One of the most significant challenges is the production of realistic prosody. As with recognition, this is an area waiting for more research work to be done. We need large amounts of prosodically-transcribed data. One example of such data is the Spoken English Corpus, and its computer-readable version MARSEC (Roach et al, 1994; Roach and Arnfield, 1995). This makes it possible to train a prosody-generating program, and to simulate attitudes and emotions (Murray and Arnott, 1993).

e. Education

Although I have spoken of specific issues in recognition and synthesis, I would like to speak of education as a separate area. There is growing interest in speech technology as a way of providing additional teaching for advanced-level language learners who need practice in using the spoken language. Computer systems are being developed which give learners tasks, evaluate their spoken performance and diagnose errors. It is not realistic to think of these as replacing teachers, but rather as providing additional work for students who require additional practice outside the classroom.
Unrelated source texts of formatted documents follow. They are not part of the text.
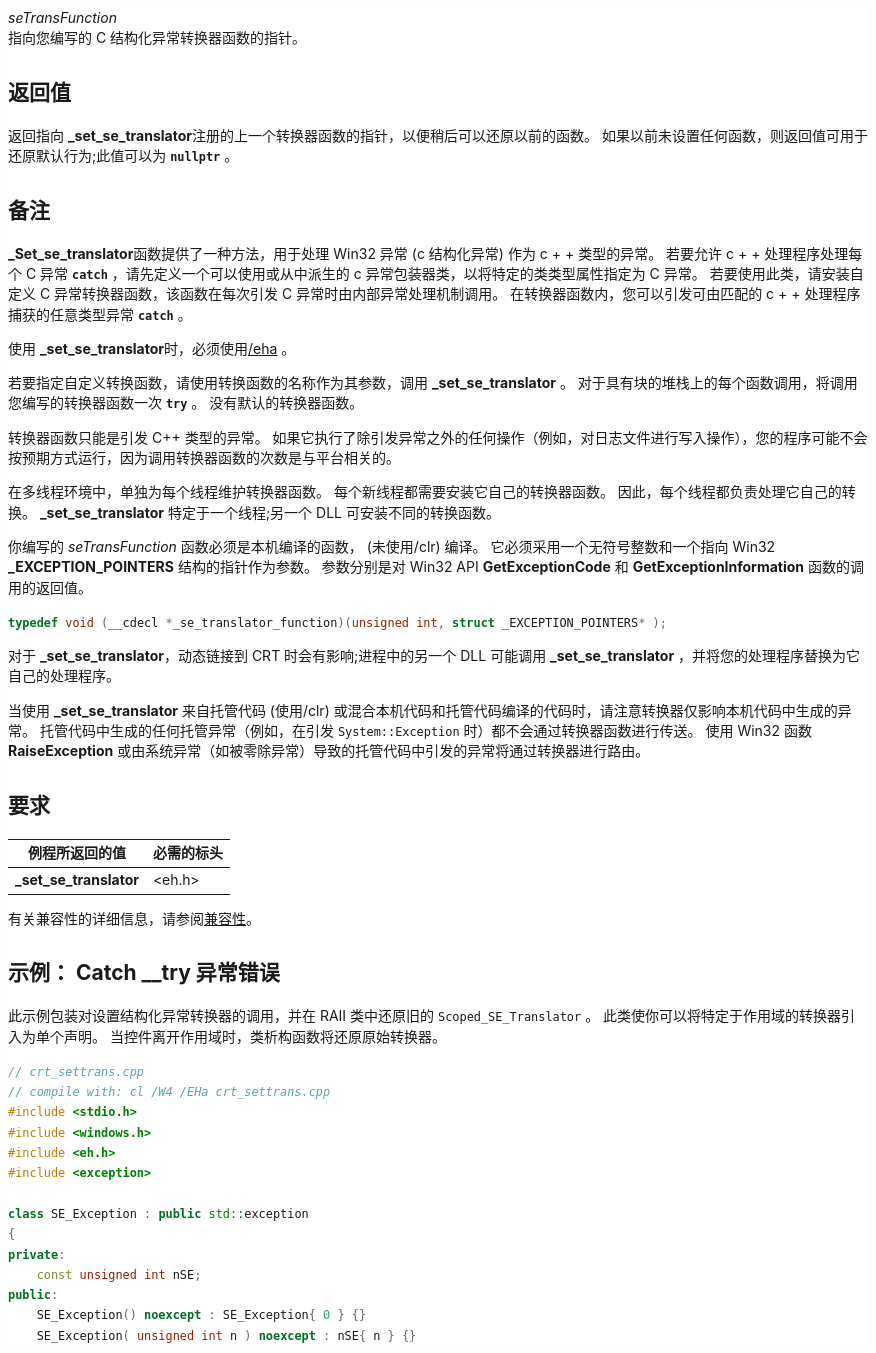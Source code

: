 *seTransFunction*<br/>
指向您编写的 C 结构化异常转换器函数的指针。

## <a name="return-value"></a>返回值

返回指向 **_set_se_translator**注册的上一个转换器函数的指针，以便稍后可以还原以前的函数。 如果以前未设置任何函数，则返回值可用于还原默认行为;此值可以为 **`nullptr`** 。

## <a name="remarks"></a>备注

**_Set_se_translator**函数提供了一种方法，用于处理 Win32 异常 (c 结构化异常) 作为 c + + 类型的异常。 若要允许 c + + 处理程序处理每个 C 异常 **`catch`** ，请先定义一个可以使用或从中派生的 c 异常包装器类，以将特定的类类型属性指定为 C 异常。 若要使用此类，请安装自定义 C 异常转换器函数，该函数在每次引发 C 异常时由内部异常处理机制调用。 在转换器函数内，您可以引发可由匹配的 c + + 处理程序捕获的任意类型异常 **`catch`** 。

使用 **_set_se_translator**时，必须使用[/eha](../../build/reference/eh-exception-handling-model.md) 。

若要指定自定义转换函数，请使用转换函数的名称作为其参数，调用 **_set_se_translator** 。 对于具有块的堆栈上的每个函数调用，将调用您编写的转换器函数一次 **`try`** 。 没有默认的转换器函数。

转换器函数只能是引发 C++ 类型的异常。 如果它执行了除引发异常之外的任何操作（例如，对日志文件进行写入操作），您的程序可能不会按预期方式运行，因为调用转换器函数的次数是与平台相关的。

在多线程环境中，单独为每个线程维护转换器函数。 每个新线程都需要安装它自己的转换器函数。 因此，每个线程都负责处理它自己的转换。 **_set_se_translator** 特定于一个线程;另一个 DLL 可安装不同的转换函数。

你编写的 *seTransFunction* 函数必须是本机编译的函数， (未使用/clr) 编译。 它必须采用一个无符号整数和一个指向 Win32 **_EXCEPTION_POINTERS** 结构的指针作为参数。 参数分别是对 Win32 API **GetExceptionCode** 和 **GetExceptionInformation** 函数的调用的返回值。

```cpp
typedef void (__cdecl *_se_translator_function)(unsigned int, struct _EXCEPTION_POINTERS* );
```

对于 **_set_se_translator**，动态链接到 CRT 时会有影响;进程中的另一个 DLL 可能调用 **_set_se_translator** ，并将您的处理程序替换为它自己的处理程序。

当使用 **_set_se_translator** 来自托管代码 (使用/clr) 或混合本机代码和托管代码编译的代码时，请注意转换器仅影响本机代码中生成的异常。 托管代码中生成的任何托管异常（例如，在引发 `System::Exception` 时）都不会通过转换器函数进行传送。 使用 Win32 函数 **RaiseException** 或由系统异常（如被零除异常）导致的托管代码中引发的异常将通过转换器进行路由。

## <a name="requirements"></a>要求

|例程所返回的值|必需的标头|
|-------------|---------------------|
|**_set_se_translator**|\<eh.h>|

有关兼容性的详细信息，请参阅[兼容性](../../c-runtime-library/compatibility.md)。

## <a name="example-catch-__try-exception-error"></a>示例： Catch __try 异常错误

此示例包装对设置结构化异常转换器的调用，并在 RAII 类中还原旧的 `Scoped_SE_Translator` 。 此类使你可以将特定于作用域的转换器引入为单个声明。 当控件离开作用域时，类析构函数将还原原始转换器。

```cpp
// crt_settrans.cpp
// compile with: cl /W4 /EHa crt_settrans.cpp
#include <stdio.h>
#include <windows.h>
#include <eh.h>
#include <exception>

class SE_Exception : public std::exception
{
private:
    const unsigned int nSE;
public:
    SE_Exception() noexcept : SE_Exception{ 0 } {}
    SE_Exception( unsigned int n ) noexcept : nSE{ n } {}
```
A good example of a specific research project which made important progress in this area is the SPELL project, funded by the European Union’s ESPRIT programme (see papers by Bagshaw et al, 1993; Hiller et al, 1993 a,b,c; Rooney et al, 1993). For a different approach, with the suggestion that speech files could be moved over the Internet for pronunciation training, see Hiester and Abercrombie (1994).

 

f. Conclusions

For most of my research career, speech recognition and speech synthesis have been areas of technology that were only available in well-funded research laboratories. The first speech recognition system that I worked with in the 1980’s cost about the same price as a good new car. In the last few years the price of this technology has dropped dramatically, and some of the major manufacturers of speech recognition technology are selling small-scale systems for as little as $50, though they are capable of being used for serious dictation work. The breakthrough into widespread public use of speech technology is already beginning to happen. One of the most urgent tasks facing us is that so much work remains to be done on languages that are not major world languages. I hope that speech research on languages such as Romanian will be encouraged and accelerated by these developments.